§ **THE TASK**: Using the data below, return all lines in which "algorithm" appears.

§ **INPUT MATERIAL**:
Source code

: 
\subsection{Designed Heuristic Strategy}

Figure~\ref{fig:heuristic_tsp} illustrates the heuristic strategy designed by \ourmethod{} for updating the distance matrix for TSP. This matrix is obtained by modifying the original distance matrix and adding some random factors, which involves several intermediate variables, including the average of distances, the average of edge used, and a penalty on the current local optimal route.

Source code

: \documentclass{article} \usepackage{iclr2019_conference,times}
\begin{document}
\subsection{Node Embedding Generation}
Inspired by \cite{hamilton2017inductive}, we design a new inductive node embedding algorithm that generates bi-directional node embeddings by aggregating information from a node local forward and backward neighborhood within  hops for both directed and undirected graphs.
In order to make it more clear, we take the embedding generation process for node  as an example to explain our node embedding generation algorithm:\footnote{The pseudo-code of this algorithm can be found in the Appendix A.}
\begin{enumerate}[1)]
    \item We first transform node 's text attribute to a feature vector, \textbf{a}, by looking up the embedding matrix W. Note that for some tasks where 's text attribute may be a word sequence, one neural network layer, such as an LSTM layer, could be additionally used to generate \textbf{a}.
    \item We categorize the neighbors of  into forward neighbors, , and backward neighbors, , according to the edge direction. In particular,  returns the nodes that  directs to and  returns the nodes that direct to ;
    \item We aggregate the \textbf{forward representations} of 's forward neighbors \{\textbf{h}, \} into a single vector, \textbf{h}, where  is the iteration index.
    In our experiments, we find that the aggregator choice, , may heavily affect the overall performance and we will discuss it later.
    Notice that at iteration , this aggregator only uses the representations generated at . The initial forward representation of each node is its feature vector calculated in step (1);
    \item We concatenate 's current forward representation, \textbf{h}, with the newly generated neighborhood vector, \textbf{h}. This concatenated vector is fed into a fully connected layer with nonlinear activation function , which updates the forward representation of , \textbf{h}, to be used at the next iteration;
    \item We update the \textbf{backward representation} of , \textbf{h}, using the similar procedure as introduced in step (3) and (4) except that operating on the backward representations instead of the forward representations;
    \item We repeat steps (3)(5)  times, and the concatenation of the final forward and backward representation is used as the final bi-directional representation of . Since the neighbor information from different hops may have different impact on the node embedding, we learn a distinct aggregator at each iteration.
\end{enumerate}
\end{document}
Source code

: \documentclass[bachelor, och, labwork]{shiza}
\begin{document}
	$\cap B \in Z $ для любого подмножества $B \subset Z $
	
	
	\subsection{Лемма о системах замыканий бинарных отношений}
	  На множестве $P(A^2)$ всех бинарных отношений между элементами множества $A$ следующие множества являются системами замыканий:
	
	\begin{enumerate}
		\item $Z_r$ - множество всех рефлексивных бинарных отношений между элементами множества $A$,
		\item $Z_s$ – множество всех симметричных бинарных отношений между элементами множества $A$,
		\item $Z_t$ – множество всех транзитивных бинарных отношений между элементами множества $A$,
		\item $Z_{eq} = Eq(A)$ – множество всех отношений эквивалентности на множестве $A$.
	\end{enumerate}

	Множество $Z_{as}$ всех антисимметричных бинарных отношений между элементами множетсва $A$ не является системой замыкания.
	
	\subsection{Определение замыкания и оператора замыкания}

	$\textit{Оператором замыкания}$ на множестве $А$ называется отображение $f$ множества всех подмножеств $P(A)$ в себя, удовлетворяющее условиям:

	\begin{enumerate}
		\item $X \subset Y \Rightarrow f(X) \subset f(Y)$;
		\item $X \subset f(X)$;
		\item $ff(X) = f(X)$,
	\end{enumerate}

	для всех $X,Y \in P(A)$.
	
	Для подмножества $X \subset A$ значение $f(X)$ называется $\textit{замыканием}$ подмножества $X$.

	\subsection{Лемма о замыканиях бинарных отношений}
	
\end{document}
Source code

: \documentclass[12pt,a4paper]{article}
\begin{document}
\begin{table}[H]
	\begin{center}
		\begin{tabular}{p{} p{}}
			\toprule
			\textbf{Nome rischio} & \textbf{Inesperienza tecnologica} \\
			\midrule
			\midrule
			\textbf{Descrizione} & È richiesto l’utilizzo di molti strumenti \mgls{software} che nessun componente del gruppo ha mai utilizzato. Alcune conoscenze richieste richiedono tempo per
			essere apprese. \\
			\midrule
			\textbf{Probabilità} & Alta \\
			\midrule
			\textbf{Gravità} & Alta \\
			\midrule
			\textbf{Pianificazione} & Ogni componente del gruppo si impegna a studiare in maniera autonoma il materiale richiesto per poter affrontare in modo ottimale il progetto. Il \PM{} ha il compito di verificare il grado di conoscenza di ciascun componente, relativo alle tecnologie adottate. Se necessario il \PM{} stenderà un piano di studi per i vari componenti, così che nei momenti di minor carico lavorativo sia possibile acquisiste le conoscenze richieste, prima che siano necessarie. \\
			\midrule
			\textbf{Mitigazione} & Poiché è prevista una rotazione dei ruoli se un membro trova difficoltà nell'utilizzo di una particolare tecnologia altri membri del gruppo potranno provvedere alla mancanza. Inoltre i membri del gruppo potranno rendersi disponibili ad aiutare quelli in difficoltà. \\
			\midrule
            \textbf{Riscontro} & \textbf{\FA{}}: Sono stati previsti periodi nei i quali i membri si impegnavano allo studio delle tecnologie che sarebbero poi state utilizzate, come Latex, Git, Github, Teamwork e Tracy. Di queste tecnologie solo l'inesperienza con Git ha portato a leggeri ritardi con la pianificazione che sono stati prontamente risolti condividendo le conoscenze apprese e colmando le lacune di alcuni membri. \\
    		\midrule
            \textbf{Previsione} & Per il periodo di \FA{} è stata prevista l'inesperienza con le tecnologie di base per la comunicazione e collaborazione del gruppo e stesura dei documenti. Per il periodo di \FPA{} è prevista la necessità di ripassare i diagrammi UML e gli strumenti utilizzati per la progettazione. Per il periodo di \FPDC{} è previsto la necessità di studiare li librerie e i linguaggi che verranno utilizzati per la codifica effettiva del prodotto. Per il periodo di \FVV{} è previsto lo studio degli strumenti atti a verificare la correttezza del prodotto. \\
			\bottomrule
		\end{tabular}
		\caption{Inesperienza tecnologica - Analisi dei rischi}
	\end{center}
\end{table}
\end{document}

§ **REPLY**:
Inspired by \cite{hamilton2017inductive}, we design a new inductive node embedding algorithm that generates bi-directional node embeddings by aggregating information from a node local forward and backward neighborhood within  hops for both directed and undirected graphs.
In order to make it more clear, we take the embedding generation process for node  as an example to explain our node embedding generation algorithm:\footnote{The pseudo-code of this algorithm can be found in the Appendix A.}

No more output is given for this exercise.